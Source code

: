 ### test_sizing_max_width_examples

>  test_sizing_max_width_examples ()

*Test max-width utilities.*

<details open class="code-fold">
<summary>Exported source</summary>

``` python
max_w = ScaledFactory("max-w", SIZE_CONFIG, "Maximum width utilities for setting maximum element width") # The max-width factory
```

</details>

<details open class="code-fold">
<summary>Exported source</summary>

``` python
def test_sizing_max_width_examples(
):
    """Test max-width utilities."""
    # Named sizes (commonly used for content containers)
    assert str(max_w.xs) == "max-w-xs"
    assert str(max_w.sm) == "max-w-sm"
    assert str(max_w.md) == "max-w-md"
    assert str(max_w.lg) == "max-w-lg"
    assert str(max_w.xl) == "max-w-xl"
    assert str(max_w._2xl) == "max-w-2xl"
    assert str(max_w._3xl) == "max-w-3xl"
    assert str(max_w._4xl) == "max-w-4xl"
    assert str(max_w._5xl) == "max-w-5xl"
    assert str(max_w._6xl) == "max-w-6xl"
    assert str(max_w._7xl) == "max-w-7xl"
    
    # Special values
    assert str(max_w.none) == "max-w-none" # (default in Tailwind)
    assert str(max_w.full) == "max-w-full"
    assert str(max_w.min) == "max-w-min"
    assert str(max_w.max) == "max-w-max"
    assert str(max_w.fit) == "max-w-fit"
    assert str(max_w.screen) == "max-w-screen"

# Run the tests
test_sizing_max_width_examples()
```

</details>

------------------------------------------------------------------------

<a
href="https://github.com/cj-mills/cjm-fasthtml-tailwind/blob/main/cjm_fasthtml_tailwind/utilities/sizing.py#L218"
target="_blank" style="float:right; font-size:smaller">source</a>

→ **TASK TO COMPLETE**:
From top to bottom, repeat the data above without alteration.

→ **ANSWER TO THIS PROBLEM**:
Source code

: ### test_sizing_max_width_examples

>  test_sizing_max_width_examples ()

*Test max-width utilities.*

<details open class="code-fold">
<summary>Exported source</summary>

``` python
max_w = ScaledFactory("max-w", SIZE_CONFIG, "Maximum width utilities for setting maximum element width") # The max-width factory
```

</details>

<details open class="code-fold">
<summary>Exported source</summary>

``` python
def test_sizing_max_width_examples(
):
    """Test max-width utilities."""
    # Named sizes (commonly used for content containers)
    assert str(max_w.xs) == "max-w-xs"
    assert str(max_w.sm) == "max-w-sm"
    assert str(max_w.md) == "max-w-md"
    assert str(max_w.lg) == "max-w-lg"
    assert str(max_w.xl) == "max-w-xl"
    assert str(max_w._2xl) == "max-w-2xl"
    assert str(max_w._3xl) == "max-w-3xl"
    assert str(max_w._4xl) == "max-w-4xl"
    assert str(max_w._5xl) == "max-w-5xl"
    assert str(max_w._6xl) == "max-w-6xl"
    assert str(max_w._7xl) == "max-w-7xl"
    
    # Special values
    assert str(max_w.none) == "max-w-none" # (default in Tailwind)
    assert str(max_w.full) == "max-w-full"
    assert str(max_w.min) == "max-w-min"
    assert str(max_w.max) == "max-w-max"
    assert str(max_w.fit) == "max-w-fit"
    assert str(max_w.screen) == "max-w-screen"

# Run the tests
test_sizing_max_width_examples()
```

</details>

------------------------------------------------------------------------

<a
href="https://github.com/cj-mills/cjm-fasthtml-tailwind/blob/main/cjm_fasthtml_tailwind/utilities/sizing.py#L218"
target="_blank" style="float:right; font-size:smaller">source</a>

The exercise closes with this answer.